She took a clean tumbler from the oak cabinet and settled into a chair adjacent to his, allowing him the privilege of pouring her poison. With the flutter of fingers that still seemed to reek of gunshot residue despite her insanely thorough scrubbing, Lucy took hold of her drink and tapped the rim gently to his. "To Jessica."

Wyatt smiled a shadowed smile, eyes alight with thousands of deafening emotions. "To Jessica. Wherever she may really be, this one's for her."

They drank in unison. The burn in her throat quelled some raucous element inside of her, helping to smooth down the rawest of her nervous edges. She studied Wyatt in the low light, finding him astonishingly steady regardless of his bandaged arm, his limitless suffering.

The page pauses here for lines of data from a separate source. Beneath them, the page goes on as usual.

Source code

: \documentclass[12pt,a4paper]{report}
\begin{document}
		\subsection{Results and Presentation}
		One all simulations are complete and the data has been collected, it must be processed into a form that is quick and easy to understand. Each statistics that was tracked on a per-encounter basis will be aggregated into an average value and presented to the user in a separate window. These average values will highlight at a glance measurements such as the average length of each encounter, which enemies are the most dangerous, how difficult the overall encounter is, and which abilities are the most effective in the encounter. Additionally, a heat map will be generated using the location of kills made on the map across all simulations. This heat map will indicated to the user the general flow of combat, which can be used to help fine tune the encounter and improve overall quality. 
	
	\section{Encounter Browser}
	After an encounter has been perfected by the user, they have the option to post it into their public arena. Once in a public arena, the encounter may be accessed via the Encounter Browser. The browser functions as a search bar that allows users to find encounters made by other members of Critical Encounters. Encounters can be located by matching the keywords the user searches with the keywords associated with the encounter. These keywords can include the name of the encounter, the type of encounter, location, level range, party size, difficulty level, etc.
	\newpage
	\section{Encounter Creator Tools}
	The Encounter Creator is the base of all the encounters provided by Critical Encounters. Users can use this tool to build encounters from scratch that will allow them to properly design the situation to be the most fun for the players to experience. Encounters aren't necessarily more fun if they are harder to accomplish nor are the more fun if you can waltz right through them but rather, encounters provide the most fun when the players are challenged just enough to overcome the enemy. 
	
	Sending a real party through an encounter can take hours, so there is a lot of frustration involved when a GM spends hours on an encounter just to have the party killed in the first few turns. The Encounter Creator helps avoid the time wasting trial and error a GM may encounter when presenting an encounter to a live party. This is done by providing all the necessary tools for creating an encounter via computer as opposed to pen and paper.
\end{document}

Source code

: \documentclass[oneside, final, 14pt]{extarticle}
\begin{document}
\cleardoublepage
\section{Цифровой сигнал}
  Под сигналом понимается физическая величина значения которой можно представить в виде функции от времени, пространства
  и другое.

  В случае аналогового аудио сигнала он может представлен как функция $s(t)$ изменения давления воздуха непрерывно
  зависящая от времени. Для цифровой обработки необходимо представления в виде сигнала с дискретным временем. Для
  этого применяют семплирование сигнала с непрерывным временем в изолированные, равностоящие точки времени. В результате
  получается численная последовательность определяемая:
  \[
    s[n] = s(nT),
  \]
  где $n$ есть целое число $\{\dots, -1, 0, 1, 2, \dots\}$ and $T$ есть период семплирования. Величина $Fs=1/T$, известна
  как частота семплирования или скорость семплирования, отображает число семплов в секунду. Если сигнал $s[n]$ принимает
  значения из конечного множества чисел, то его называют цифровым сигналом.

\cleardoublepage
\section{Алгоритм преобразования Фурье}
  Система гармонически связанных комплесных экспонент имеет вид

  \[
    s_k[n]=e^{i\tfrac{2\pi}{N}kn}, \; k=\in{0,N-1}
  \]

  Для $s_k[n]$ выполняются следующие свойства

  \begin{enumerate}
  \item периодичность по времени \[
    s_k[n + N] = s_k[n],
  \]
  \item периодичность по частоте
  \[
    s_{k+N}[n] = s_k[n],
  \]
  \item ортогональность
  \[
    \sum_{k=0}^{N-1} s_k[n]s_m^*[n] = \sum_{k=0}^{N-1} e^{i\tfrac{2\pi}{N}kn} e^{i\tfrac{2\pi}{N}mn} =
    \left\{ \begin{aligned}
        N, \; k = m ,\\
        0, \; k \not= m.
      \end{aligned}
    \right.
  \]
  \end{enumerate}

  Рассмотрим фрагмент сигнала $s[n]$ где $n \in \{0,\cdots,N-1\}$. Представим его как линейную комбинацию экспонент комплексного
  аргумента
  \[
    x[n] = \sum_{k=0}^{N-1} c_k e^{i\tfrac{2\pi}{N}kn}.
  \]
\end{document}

She didn't have to voice the observation. He stared back with a wry hook to his lips, replying to her wordless reflection without prompting. "My Jess has been gone for a very long time, Lucy. She didn't die today. She died years ago."

"I was with her, you know...in Oklahoma. She found me after we got separated and held me at gunpoint until Emma could...retrieve us."

His thumb circled the rim of his glass, their entire tragedy of a day pulling severely at his face. "I didn't know that."

"I kept...I don't know - " Lucy floundered helplessly, " - kept trying to find something in her that said...said Wyatt's wife, and it just wasn't there. All this time, with everything you've told me, everything I've tried to convince myself of...is it crazy to say I wanted to be happy for you guys even when - even when it meant anything but happiness for me?"

"It's not crazy. It's noble. The crazy part is me not seeing her for the pawn she really was. It should have been blatant from the minute she walked back into my life."

"But you don't have to - " she stopped, rearranged her faltering feelings, and started again. "That's not fair to you. And you have every right to not handle this well. You know that, right? I don't need to be shielded."

His good hand slid across the table to brush lightly over hers. "I know. And that's not what I'm doing."

Lucy sipped haltingly, fighting every instinct that told her to draw back, stealing strength from the blissful blur of alcohol on her tongue. "You're sure?"

"I'm sure," he said with the slightest bob of his head. "The way I see it, I've lost her twice already. Once because I was a selfish bastard who needed to grow the hell up, and it cost her everything. Then the second time came around, and I was still a selfish bastard who was so focused on proving I'd changed, that I...I lost sight of the people who'd changed me, and that cost us all too damn much. Selfish...selfish can't be an option for me anymore."

"You've anything but selfish these days, Wyatt," she muttered at the table's distressed surface, incapable of maintaining eye contact as the reverse of those words scratched across her mind. She...she knew selfish. She saw it mirrored back at her every time she caught a glimpse of her hollowed-out reflection.

"I don't know about that," he answered in a stale tone. He pulled his hand away, rubbing it across the back of his neck instead. "You want to hear something truly awful? There's a reason we were so prepared to come after you today, Lucy. We - Jiya and I - we knew. She saw it. She had a vision, one of you in that same dress you wore in Oklahoma, and...and she told me. She told me before you'd joined us, before you even knew Rufus was missing."

The pieces were falling together, snippets of several mismatched conversations piling higher as the enigma of so many trivial secrets and guarded whispers came to light. "She...she saw what, exactly? Me in that room with Emma?"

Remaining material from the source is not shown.